Best Canadian Companies To Own In Right Now: PPL Corporation(PPL)

PPL Corporation, an energy and utility holding company, generates and sells electricity; and delivers natural gas to approximately 5.3 million utility customers primarily in the northeastern and northwestern U.S. The company operates in four segments: Kentucky Regulated, International Regulated, Pennsylvania Regulated, and Supply. The Kentucky Regulated segment engages in the generation, transmission, distribution, and sale of electricity; and the distribution and sale of natural gas to approximately 1.3 million customers in Kentucky, Virginia, and Tennessee. The International Regulated segment owns and operates electricity distribution businesses in the United Kingdom that deliver electricity to 7.7 million customers. The Pennsylvania Regulated segment delivers electricity to approximately 1.4 million customers in eastern and central Pennsylvania. The Supply segment owns and operates power plants to generate electricity using coal, uranium, natural gas, oil, and water res ources; markets and trades electricity and other purchased power to wholesale and retail markets; and acquires and develops domestic generation projects. It controls or owns a portfolio of generation assets of approximately 11,000 megawatts in Montana and Pennsylvania. As of December 31, 2010, the company?s distribution system included 649 substations with a capacity of 25 million kVA, 28,838 circuit miles of overhead lines, and 24,131 cable miles of underground conductors in the United Kingdom. It also operated 377 substations with a capacity of 31 million kVA, 33,122 circuit miles of overhead lines, and 7,368 cable miles of underground conductors in Pennsylvania.
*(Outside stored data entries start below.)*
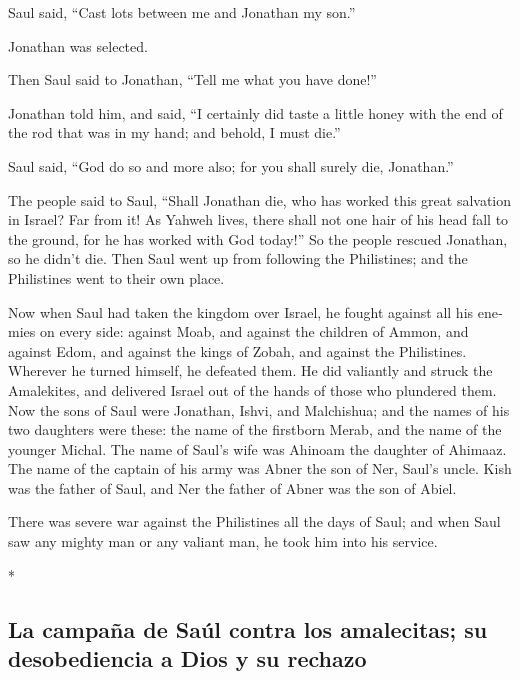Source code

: \begin{paracol}{2}
\begin{otherlanguage}{english}
 Saul said, ``Cast lots between me and Jonathan my son.''

Jonathan was selected.

 Then Saul said to Jonathan, ``Tell me what you have
done!''

Jonathan told him, and said, ``I certainly did taste a little honey with
the end of the rod that was in my hand; and behold, I must die.''

 Saul said, ``God do so and more also; for you shall
surely die, Jonathan.''

 The people said to Saul, ``Shall Jonathan die, who has
worked this great salvation in Israel? Far from it! As Yahweh lives,
there shall not one hair of his head fall to the ground, for he has
worked with God today!'' So the people rescued Jonathan, so he didn't
die.  Then Saul went up from following the Philistines;
and the Philistines went to their own place.

 Now when Saul had taken the kingdom over Israel, he
fought against all his enemies on every side: against Moab, and against
the children of Ammon, and against Edom, and against the kings of Zobah,
and against the Philistines. Wherever he turned himself, he defeated
them.  He did valiantly and struck the Amalekites, and
delivered Israel out of the hands of those who plundered them.
 Now the sons of Saul were Jonathan, Ishvi, and
Malchishua; and the names of his two daughters were these: the name of
the firstborn Merab, and the name of the younger Michal. 
The name of Saul's wife was Ahinoam the daughter of Ahimaaz. The name of
the captain of his army was Abner the son of Ner, Saul's uncle.
 Kish was the father of Saul, and Ner the father of Abner
was the son of Abiel.

 There was severe war against the Philistines all the
days of Saul; and when Saul saw any mighty man or any valiant man, he
took him into his service.

\end{otherlanguage}

\switchcolumn[0]*

\hypertarget{la-campauxf1a-de-sauxfal-contra-los-amalecitas-su-desobediencia-a-dios-y-su-rechazo}{%
\subsection{La campaña de Saúl contra los amalecitas; su desobediencia a
Dios y su
rechazo}\label{la-campauxf1a-de-sauxfal-contra-los-amalecitas-su-desobediencia-a-dios-y-su-rechazo}}


\end{paracol}
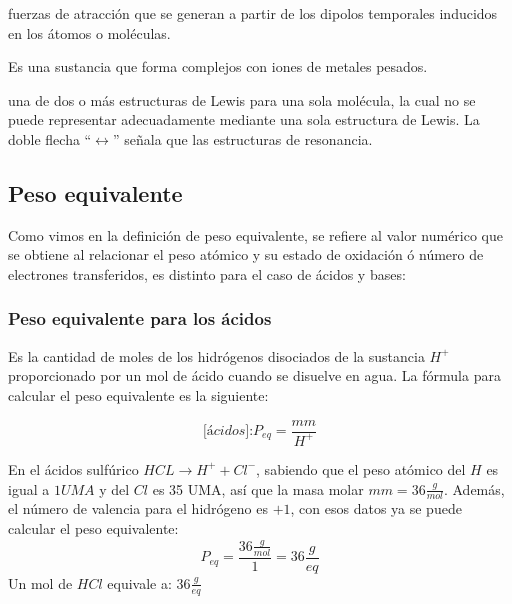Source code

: \begin{definition}
	fuerzas de atracción que se generan
	a partir de los dipolos temporales inducidos en los átomos o moléculas.
\end{definition}

\begin{definition}[Quelato]
	Es una sustancia que forma complejos con iones de metales pesados.
\end{definition}

\begin{definition}[Resonancia]
	una de dos o más estructuras de Lewis para una sola
	molécula, la cual no se puede representar adecuadamente mediante una sola estructura
	de Lewis. La doble flecha ``$\longleftrightarrow$'' señala que las estructuras de resonancia.
\end{definition}

\subsection{Peso equivalente}

Como vimos en la definición de peso equivalente, se refiere al valor numérico que se obtiene al relacionar el peso atómico y su estado
de oxidación ó número de electrones transferidos, es distinto para el caso de ácidos y bases:

\subsubsection{Peso equivalente para los ácidos}

Es la cantidad de moles de los hidrógenos disociados de la sustancia $H^{+}$ proporcionado por un mol de ácido
cuando se disuelve en agua. La fórmula para calcular el peso equivalente es la siguiente:

\begin{equation}
	\textit{[ácidos]:} P_{eq}= \frac{mm}{H^{+}}
\end{equation}

\begin{example}
	En el ácidos sulfúrico $HCL\longrightarrow H^{+}+Cl^{-}$, sabiendo que el peso atómico del $H$ es igual a $1 UMA$ y del
	$Cl$ es 35 UMA, así que la masa molar $mm=36\frac{g}{mol}$.
	Además, el número de valencia para el hidrógeno es $+1$, con esos
	datos ya se puede calcular el peso equivalente:
	\begin{equation*}
		P_{eq}= \frac{36\frac{g}{mol}}{1} = 36 \frac{g}{eq}
	\end{equation*}
	Un mol de $HCl$ equivale a: $36 \frac{g}{eq}$
\end{example}


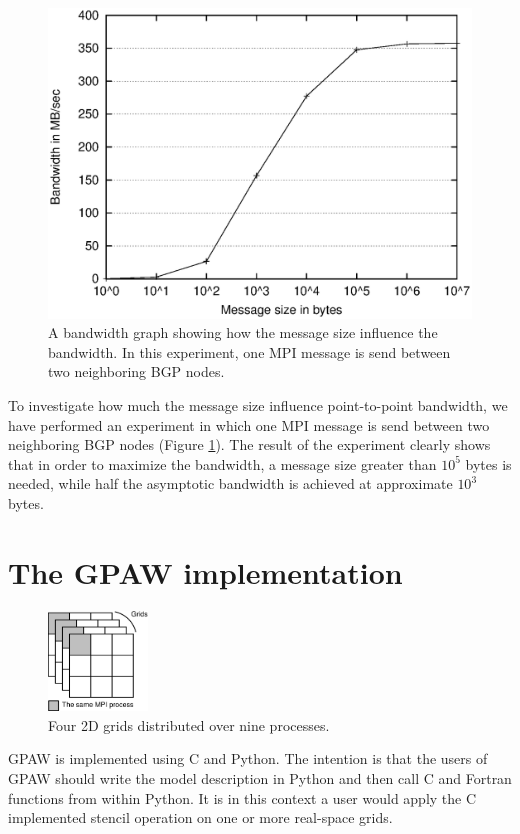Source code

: \documentclass[preprint,3p,times,twocolumn]{elsarticle}
\begin{document}
\begin{figure}
 \centering
 \includegraphics[width=\linewidth]{gfx/bgp_batchsize}
 \caption{A bandwidth graph showing how the message size influence the bandwidth. In this experiment, one MPI message is send between two neighboring BGP nodes.}
 \label{fig:batchsize}
\end{figure}

To investigate how much the message size influence point-to-point bandwidth, we have performed an experiment in which one MPI message is send between two neighboring BGP nodes (Figure \ref{fig:batchsize}). The result of the experiment clearly shows that in order to maximize the bandwidth, a message size greater than $10^5$ bytes is needed, while half the asymptotic bandwidth is achieved at approximate $10^3$ bytes.


\section{The GPAW implementation}\label{section:GPAW_impl}
\begin{figure}
 \centering
 \includegraphics[width=100px]{gfx/wavedist}
 \caption{Four 2D grids distributed over nine processes.}
 \label{fig:wavedist}
\end{figure}

GPAW is implemented using C and Python. The intention is that the users of GPAW should write the model description in Python and then call C and Fortran functions from within Python. It is in this context a user would apply the C implemented stencil operation on one or more real-space grids.
\end{document}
The company was founded in 1920 and is headquartered in Allentown, Pennsylvania.

Advisors' Opinion:
  • [By Maria Armental and Anna Prior]

    Standard & Poor’s Ratings Services and Fitch Ratings downgraded PPL Energy (PPL) after parent company PPL Corp. said it would spin off the power-generation business to its shareholders.

  • [By Justin Loiseau]

    PP&L
    PP&L (NYSE: PPL  ) reported earnings May 2, missing on sales expectations but managing to squeak past earnings estimates. Top lines have been tumbling across the sector, and PPL's bottom line took a major hit when trimmed hedged wholesale power prices pushed its unregulated earnings down more than 50%.